The project’s results suggest that this acceleration in confined spaces is due to the radiative heat feedback from the surrounding walls and the tunnel flow acceleration effect. This means that walls that reflect the heat back to the flames help to feed their growth. Similarly, the shape of confined spaces helps direct hot air flow and spread flames.

Because the experiments also demonstrate that materials burn differently within different types of confinement, the results offer evidence for making structures more fire safe. Liao said it is essential to look beyond a material’s flammability and determine how the geometry of the surrounding environment will influence how it burns.

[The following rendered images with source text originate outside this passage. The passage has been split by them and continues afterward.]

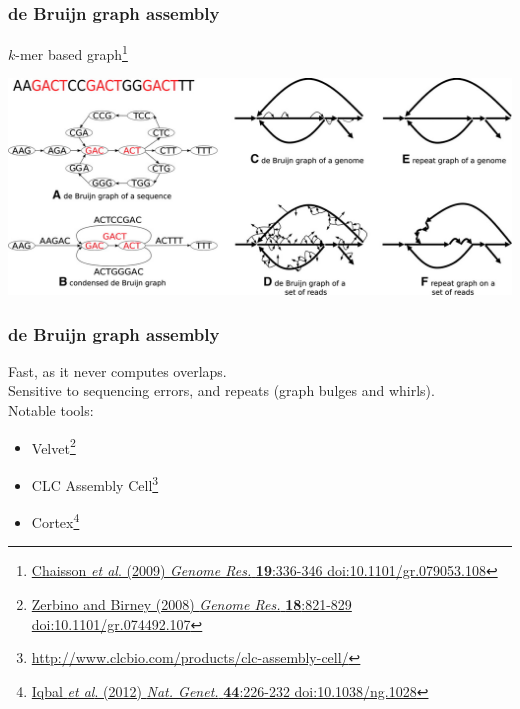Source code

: \begin{frame}
  \frametitle{de Bruijn graph assembly}
  $k$-mer based graph\footnote{\tiny{\href{http://dx.doi.org/10.1101/gr.079053.108}{Chaisson \textit{et al}. (2009) \textit{Genome Res.} \textbf{19}:336-346 doi:10.1101/gr.079053.108}}}
  \begin{center}
    \includegraphics[width=1\textwidth]{images/de_bruijn_repeats}
  \end{center}  
\end{frame}

\begin{frame}
  \frametitle{de Bruijn graph assembly}
  Fast, as it never computes overlaps.\\[0.5cm]
  Sensitive to sequencing errors, and repeats (graph bulges and whirls).\\[0.5cm]
  Notable tools:
  \begin{itemize}
    \item Velvet\footnote{\tiny{\href{http://dx.doi.org/10.1101/gr.074492.107}{Zerbino and Birney (2008) \textit{Genome Res.} \textbf{18}:821-829 doi:10.1101/gr.074492.107}}}
    \item CLC Assembly Cell\footnote{\tiny{\href{http://www.clcbio.com/products/clc-assembly-cell/}{http://www.clcbio.com/products/clc-assembly-cell/}}}
    \item Cortex\footnote{\tiny{\href{http://dx.doi.org/10.1038/ng.1028}{Iqbal \textit{et al}. (2012) \textit{Nat. Genet.} \textbf{44}:226-232 doi:10.1038/ng.1028}}}
  \end{itemize}
\end{frame}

“Our experiments supported our hypothesis, showing that flames spread quickly when the confined space is moderately large and slowly when the confined space is very narrow, due to heat loss,” Liao said. “But perhaps even more interesting, the investigation identified confinement ‘sweet spots,’ where the parameters we tested worked together to cause a fire to spread at increasing speed and burn for longer before consuming the material.”

As the project is providing new insights into the physics of flame behavior, Liao and her team are looking to the future. Eventually, she hopes to build a complete understanding of the effects of confinement on fire. Additionally, the data Liao’s team collected on the space station is already helping researchers interested in fire behavior better understand how confinement determines how fast fires travel, McDermott said.

“Her work is a reminder of the power of human and scientific ingenuity to overcome the challenges of exploring the unknown,” he said.

The Future of Flames on the Space Station

“I have a lot of wild ideas,” Liao told the audience at the 11th annual International Space Station Research and Development Conference in 2022. During a fundamental science panel discussion, Liao said she has ideas for fire experiments on station to test new environments and materials, such as batteries, and experiments that aim to understand how fire will behave in environments reached during long-duration space missions and on other planets. Determining how to do even more innovative flame tests safely is the biggest hurdle to overcome, she said. As capabilities for in-space experimentation progress, though, what is currently impossible could become possible.

For Liao, the ISS National Lab project was an exploration of fire and a way to unravel one mystery within the unknown. But when she reflects on the importance of the work, her thoughts return to the tragedy that inspired it. The Grenfell Tower fire exposed the vulnerabilities and limitations of modern construction and fire safety. Liao’s research was a step toward addressing these challenges and preventing future tragedies.

She envisions a growing body of fire research in microgravity that continues to fill gaps and inform new structure designs and innovative fire suppression technologies. In the future, the work she’s initiating now has the potential to revolutionize fire safety in confined spaces and save countless lives, both on Earth and in space.